En esa búsqueda fue dando tumbos: le iba mal en el colegio, fumaba desde casi niño, frecuentaba malas compañías… “Además empecé a beber y a visitar páginas pornográficas”, completa. Un panorama dentro del cual sus ansias de espiritualidad le hicieron “buscar donde no debía”, y profundizar en el budismo: “Me parecía que estaba bien, todo aquello de la contemplación, del bienestar animal, del bienestar para las personas… Buscaba a Dios sin saberlo”.

Llegó así a un periodo de su vida en el que tocó fondo: “Me separé de mi pareja, había dejado de fumar y volví a hacerlo, etc… Justo entonces fui consciente de lo que había sido mi vida. Siempre había querido hacer el bien, amar a los demás… pero no lo hacía, al revés, hacía el mal que no quería hacer, no comprendía lo que pasaba. Hacía sufrir a mi pareja porque me buscaba a mí mismo, pero no estaba en paz conmigo mismo. No podía convivir con nadie”.

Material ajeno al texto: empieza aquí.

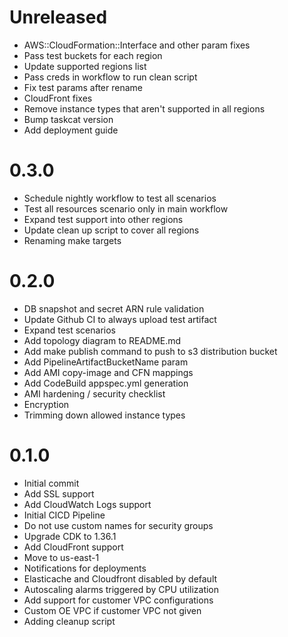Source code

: # Unreleased

* AWS::CloudFormation::Interface and other param fixes
* Pass test buckets for each region
* Update supported regions list
* Pass creds in workflow to run clean script
* Fix test params after rename
* CloudFront fixes
* Remove instance types that aren't supported in all regions
* Bump taskcat version
* Add deployment guide

# 0.3.0

* Schedule nightly workflow to test all scenarios
* Test all resources scenario only in main workflow
* Expand test support into other regions
* Update clean up script to cover all regions
* Renaming make targets

# 0.2.0

* DB snapshot and secret ARN rule validation
* Update Github CI to always upload test artifact
* Expand test scenarios
* Add topology diagram to README.md
* Add make publish command to push to s3 distribution bucket
* Add PipelineArtifactBucketName param
* Add AMI copy-image and CFN mappings
* Add CodeBuild appspec.yml generation
* AMI hardening / security checklist
* Encryption
* Trimming down allowed instance types

# 0.1.0

* Initial commit
* Add SSL support
* Add CloudWatch Logs support
* Initial CICD Pipeline
* Do not use custom names for security groups
* Upgrade CDK to 1.36.1
* Add CloudFront support
* Move to us-east-1
* Notifications for deployments
* Elasticache and Cloudfront disabled by default
* Autoscaling alarms triggered by CPU utilization
* Add support for customer VPC configurations
* Custom OE VPC if customer VPC not given
* Adding cleanup script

Es un caso que evoca la dolorosa constatación de San Pablo: “No entiendo mi comportamiento, pues no hago lo que quiero, sino que hago lo que aborrezco… Así, pues, descubro la siguiente ley: yo quiero hacer lo bueno, pero lo que está a mi alcance es hacer el mal. En efecto, según el hombre interior, me complazco en la ley de Dios; pero percibo en mis miembros otra ley que lucha contra la ley de mi razón, y me hace prisionero de la ley del pecado que está en mis miembros” (Rom 7, 15-23).

En manos de la Virgen

En esta situación, Gray decidió ponerse completamente en manos de Dios, aunque no creía: “Si hay alguien en el Cielo, si hay un Dios, ayúdame, haz algo por mí. Ya no puedo más. Veo que mi vida o va bien, haga lo que haga. ¡Ayúdame, si estás ahí!

Era diciembre, y pocos días después de estas reflexiones, en torno a Navidad, una amiga le aconsejó que rezara y, según relata en Découvrir Dieu, le recomendó un portal en internet: “Al entrar en él, me encontré con una imagen de la Virgen. Yo ya había escuchado hablar de ella y de Jesús, pero creo que por entonces no sabía que María era la madre de Jesús”.

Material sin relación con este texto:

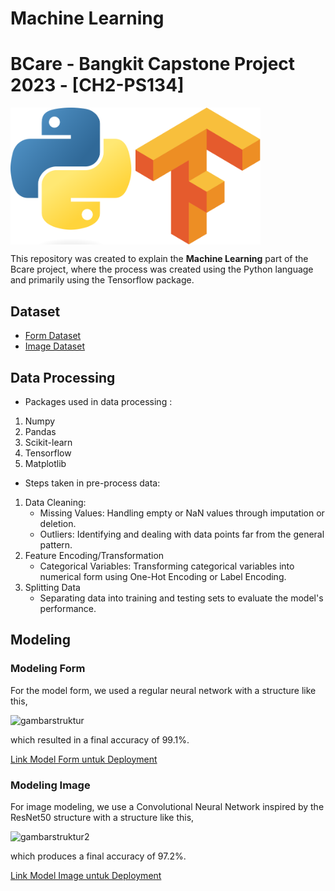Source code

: ﻿# Machine Learning
# BCare - Bangkit Capstone Project 2023 - [CH2-PS134]

<div style="display: flex;">
  <img src="/python.png" alt="image" width="200" height="auto", margin-right: 20px;>
<img src="/tensorflow.png" alt="image" width="200" height="auto">
</div>

This repository was created to explain the **Machine Learning** part of the Bcare project, where the process was created using the Python language and primarily using the Tensorflow package.

## Dataset
- [Form Dataset](https://drive.google.com/file/d/13ew-_lRZ3bO9-qMh108qaXCnn8V8K0Zf/view?usp=sharing)
- [Image Dataset](https://github.com/AlfianKamil9/capstone-project/tree/ml/dataset_babyblues2/dataset_babyblues
)

## Data Processing
- Packages used in data processing :
1. Numpy
2. Pandas
3. Scikit-learn
4. Tensorflow
5. Matplotlib
- Steps taken in pre-process data:
1. Data Cleaning:
   - Missing Values: Handling empty or NaN values through imputation or deletion.
   - Outliers: Identifying and dealing with data points far from the general pattern.
2. Feature Encoding/Transformation
   - Categorical Variables: Transforming categorical variables into numerical form using One-Hot Encoding or Label Encoding.
3. Splitting Data
   - Separating data into training and testing sets to evaluate the model's performance.

## Modeling
### Modeling Form
For the model form, we used a regular neural network with a structure like this,

![gambarstruktur]()

which resulted in a final accuracy of 99.1%.

[Link Model Form untuk Deployment]()

### Modeling Image
For image modeling, we use a Convolutional Neural Network inspired by the ResNet50 structure with a structure like this, 

![gambarstruktur2]()

which produces a final accuracy of 97.2%.

[Link Model Image untuk Deployment]()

Pero ese encuentro con Nuestra Señora fue transformador para Gray de manera inmediata: “Me puse a llorar. Eran lágrimas de alegría en las que la llamaba ‘Madre’, lo que me transformó interiormente por completo. Recibí un amor que no sabría expresar. Todo se me hizo claro en ese mismo momento. Supe que tenía que confiarle todo a ella. Y le confié mi vida entera, lo dejé todo en sus manos. Le pedí ayuda y le hablé. De mi boca salieron ellas solas, sin reflexionar, estas palabras: ‘¡Madre mía, sálvame, libérame!’ Como si fuese mi madre, le hablaba sin filtros, sin cortapisas, sin nada… Todo se lo podía decir, todo se lo podía entregar…”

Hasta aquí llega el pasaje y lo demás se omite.